To write the code i have to extract the values of nodal degrees of
freedom. But when extracting, i can only get a column vector which
contains all the degrees of freedom of a particular node in random
order. So i don't know which element of the column matrix is which
kind of enriched degree of freedom ( whether it is nonenriched,
heavyside or assymptotic enriched). please suggest how can i extract
the nodal degrees of freedom.
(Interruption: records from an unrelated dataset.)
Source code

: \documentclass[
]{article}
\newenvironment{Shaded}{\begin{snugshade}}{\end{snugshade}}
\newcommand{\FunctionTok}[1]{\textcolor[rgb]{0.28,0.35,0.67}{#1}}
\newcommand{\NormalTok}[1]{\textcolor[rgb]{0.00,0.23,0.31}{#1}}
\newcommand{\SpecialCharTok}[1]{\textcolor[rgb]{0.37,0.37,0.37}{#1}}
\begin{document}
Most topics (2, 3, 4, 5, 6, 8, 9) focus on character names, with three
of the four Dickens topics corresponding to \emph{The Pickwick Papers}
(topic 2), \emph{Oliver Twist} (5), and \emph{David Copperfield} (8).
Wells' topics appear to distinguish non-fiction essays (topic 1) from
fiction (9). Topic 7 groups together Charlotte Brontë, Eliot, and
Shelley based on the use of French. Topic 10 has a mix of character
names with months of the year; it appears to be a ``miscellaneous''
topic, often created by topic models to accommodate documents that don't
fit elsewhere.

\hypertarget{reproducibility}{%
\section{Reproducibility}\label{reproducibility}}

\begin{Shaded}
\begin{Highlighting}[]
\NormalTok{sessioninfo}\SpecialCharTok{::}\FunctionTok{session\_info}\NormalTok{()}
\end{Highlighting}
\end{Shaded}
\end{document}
Thank you.

Here is my getfem++ python code:




    from __future__ import division
    import getfem as gf
    import numpy as np
    import matplotlib.pyplot as plt

    w=178.0 # Width of cracked plate
    l=407.0  # Length of cracked plate

    ######################################
    ## Build the Mesh ####################
    ######################################

    # bulding cartesian mesh with 24*48 elements ( 4 - noded quadrilaterals)
    m=gf.Mesh('cartesian',np.linspace(0.0,w,25),np.linspace(0.0,l,49))

    # extracting the nodal and element connectivity matrices from the mesh
    nodes=m.pts().transpose() # Nodal coordinates matrix
    elem=m.pid_from_cvid()[0].reshape(m.nbcvs(),4) # Element connectivity matrix
    nnodes=len(nodes)
    nelem=len(elem)
    elem1=elem+1 # adding one to connectivity matrix to later import
in MATLAB for SIF calculation

    # saving the nodes and elem matrix in csv format
    np.savetxt('nodes.csv',nodes,delimiter=',')
    np.savetxt('elem.csv',elem1,delimiter=',')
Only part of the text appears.